L'insurrection des paysans des Mauges en mars 1793
L’insurrection des paysans des Mauges en mars 1793
 
« La première et la plus vive des passions que l’égalité des conditions fait naître, je n’ai pas besoin de le dire, c’est l’amour de cette même égalité. On ne s’étonnera donc pas que j’en parle avant toutes les autres.
Chacun a remarqué que, de notre temps, et spécialement en France, cette passion de l’égalité prenait chaque jour une place plus grande dans le cœur humain. »  Alexis de Tocqueville « De la Démocratie en Amérique », 1835-1840.
 
En suite de la convocation officielle des Etats Généraux par le roi Louis XVI en janvier 1789, tous les citoyens se sont réunis pour délibérer et débattre en vue de présenter leurs doléances[1] au suzerain[2]. Les Cahiers de Doléances constituent un document exceptionnel d’information sur l’état du pays en 1789 : La France comptait alors 26 à 27 millions[3] d’habitants presque tous membres du Tiers-Etat. Quelque 250 000 personnes étaient nobles, le Clergé comptait 120 000 membres.

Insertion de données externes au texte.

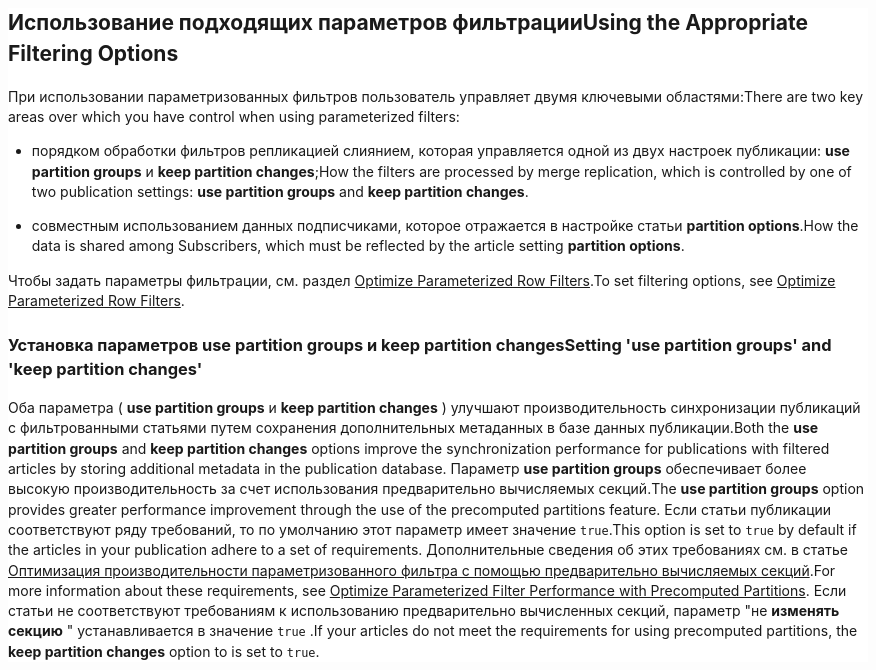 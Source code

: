 ## <a name="using-the-appropriate-filtering-options"></a><span data-ttu-id="da1d0-179">Использование подходящих параметров фильтрации</span><span class="sxs-lookup"><span data-stu-id="da1d0-179">Using the Appropriate Filtering Options</span></span>  
 <span data-ttu-id="da1d0-180">При использовании параметризованных фильтров пользователь управляет двумя ключевыми областями:</span><span class="sxs-lookup"><span data-stu-id="da1d0-180">There are two key areas over which you have control when using parameterized filters:</span></span>  
  
-   <span data-ttu-id="da1d0-181">порядком обработки фильтров репликацией слиянием, которая управляется одной из двух настроек публикации: **use partition groups** и **keep partition changes**;</span><span class="sxs-lookup"><span data-stu-id="da1d0-181">How the filters are processed by merge replication, which is controlled by one of two publication settings: **use partition groups** and **keep partition changes**.</span></span>  
  
-   <span data-ttu-id="da1d0-182">совместным использованием данных подписчиками, которое отражается в настройке статьи **partition options**.</span><span class="sxs-lookup"><span data-stu-id="da1d0-182">How the data is shared among Subscribers, which must be reflected by the article setting **partition options**.</span></span>  
  
 <span data-ttu-id="da1d0-183">Чтобы задать параметры фильтрации, см. раздел [Optimize Parameterized Row Filters](../publish/optimize-parameterized-row-filters.md).</span><span class="sxs-lookup"><span data-stu-id="da1d0-183">To set filtering options, see [Optimize Parameterized Row Filters](../publish/optimize-parameterized-row-filters.md).</span></span>  
  
### <a name="setting-use-partition-groups-and-keep-partition-changes"></a><span data-ttu-id="da1d0-184">Установка параметров use partition groups и keep partition changes</span><span class="sxs-lookup"><span data-stu-id="da1d0-184">Setting 'use partition groups' and 'keep partition changes'</span></span>  
 <span data-ttu-id="da1d0-185">Оба параметра ( **use partition groups** и **keep partition changes** ) улучшают производительность синхронизации публикаций с фильтрованными статьями путем сохранения дополнительных метаданных в базе данных публикации.</span><span class="sxs-lookup"><span data-stu-id="da1d0-185">Both the **use partition groups** and **keep partition changes** options improve the synchronization performance for publications with filtered articles by storing additional metadata in the publication database.</span></span> <span data-ttu-id="da1d0-186">Параметр **use partition groups** обеспечивает более высокую производительность за счет использования предварительно вычисляемых секций.</span><span class="sxs-lookup"><span data-stu-id="da1d0-186">The **use partition groups** option provides greater performance improvement through the use of the precomputed partitions feature.</span></span> <span data-ttu-id="da1d0-187">Если статьи публикации соответствуют ряду требований, то по умолчанию этот параметр имеет значение `true`.</span><span class="sxs-lookup"><span data-stu-id="da1d0-187">This option is set to `true` by default if the articles in your publication adhere to a set of requirements.</span></span> <span data-ttu-id="da1d0-188">Дополнительные сведения об этих требованиях см. в статье [Оптимизация производительности параметризованного фильтра с помощью предварительно вычисляемых секций](parameterized-filters-optimize-for-precomputed-partitions.md).</span><span class="sxs-lookup"><span data-stu-id="da1d0-188">For more information about these requirements, see [Optimize Parameterized Filter Performance with Precomputed Partitions](parameterized-filters-optimize-for-precomputed-partitions.md).</span></span> <span data-ttu-id="da1d0-189">Если статьи не соответствуют требованиям к использованию предварительно вычисленных секций, параметр "не **изменять секцию** " устанавливается в значение `true` .</span><span class="sxs-lookup"><span data-stu-id="da1d0-189">If your articles do not meet the requirements for using precomputed partitions, the **keep partition changes** option to is set to `true`.</span></span>  
   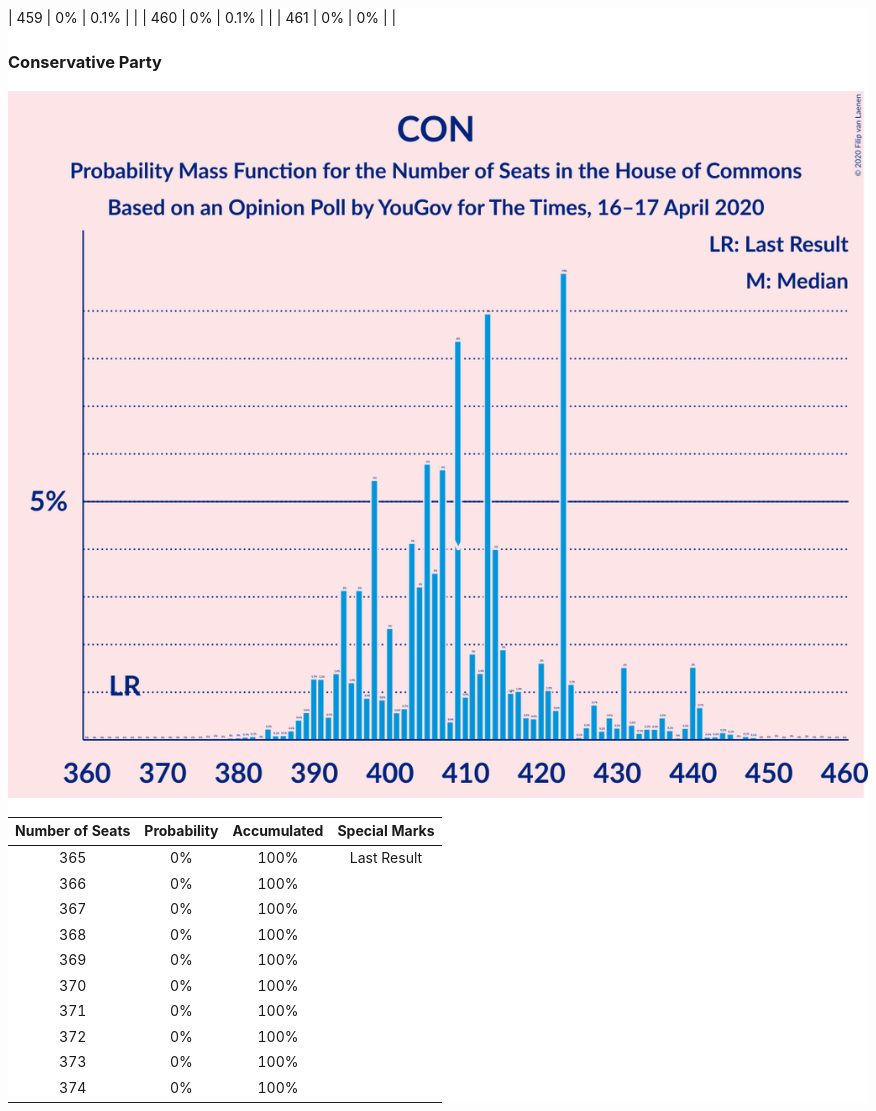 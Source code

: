 | 459 | 0% | 0.1% |  |
| 460 | 0% | 0.1% |  |
| 461 | 0% | 0% |  |

### Conservative Party

![Graph with seats probability mass function not yet produced](2020-04-17-YouGov-coalitions-seats-pmf-con.png "Seats Probability Mass Function")

| Number of Seats | Probability | Accumulated | Special Marks |
|:---------------:|:-----------:|:-----------:|:-------------:|
| 365 | 0% | 100% | Last Result |
| 366 | 0% | 100% |  |
| 367 | 0% | 100% |  |
| 368 | 0% | 100% |  |
| 369 | 0% | 100% |  |
| 370 | 0% | 100% |  |
| 371 | 0% | 100% |  |
| 372 | 0% | 100% |  |
| 373 | 0% | 100% |  |
| 374 | 0% | 100% |  |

Les Cahiers de ces différents Ordres étaient divers. « Des cahiers du Tiers Etat, l’on peut retenir la sincérité qui éclate dans les termes utilisés par la plupart d’entre eux, le respect du Roi et de la monarchie, mais aussi l’envie de changement.[4] ». Ces Cahiers[5] avaient donc pour vocation de préparer la réunion des Etats Généraux. En 1789, la noblesse y est représentée par 270 députés, le Clergé par 291 députés et le Tiers-Etat par 578 députés. La proportion n’y est pas !, cependant aucune opposition d’importance ne se profile jusqu’à ce que les députés du Tiers Etat se constituent en « Assemblée Nationale » le 17 juin 1789. Cette Assemblée s’emparera des pouvoirs de l’Etat et décidera de l’abolition des privilèges dans la nuit du 4 août 1789. Le 26 août, elle consacrera le principe d’égalité en adoptant la « Déclaration des Droits de l’Homme et des Citoyens ».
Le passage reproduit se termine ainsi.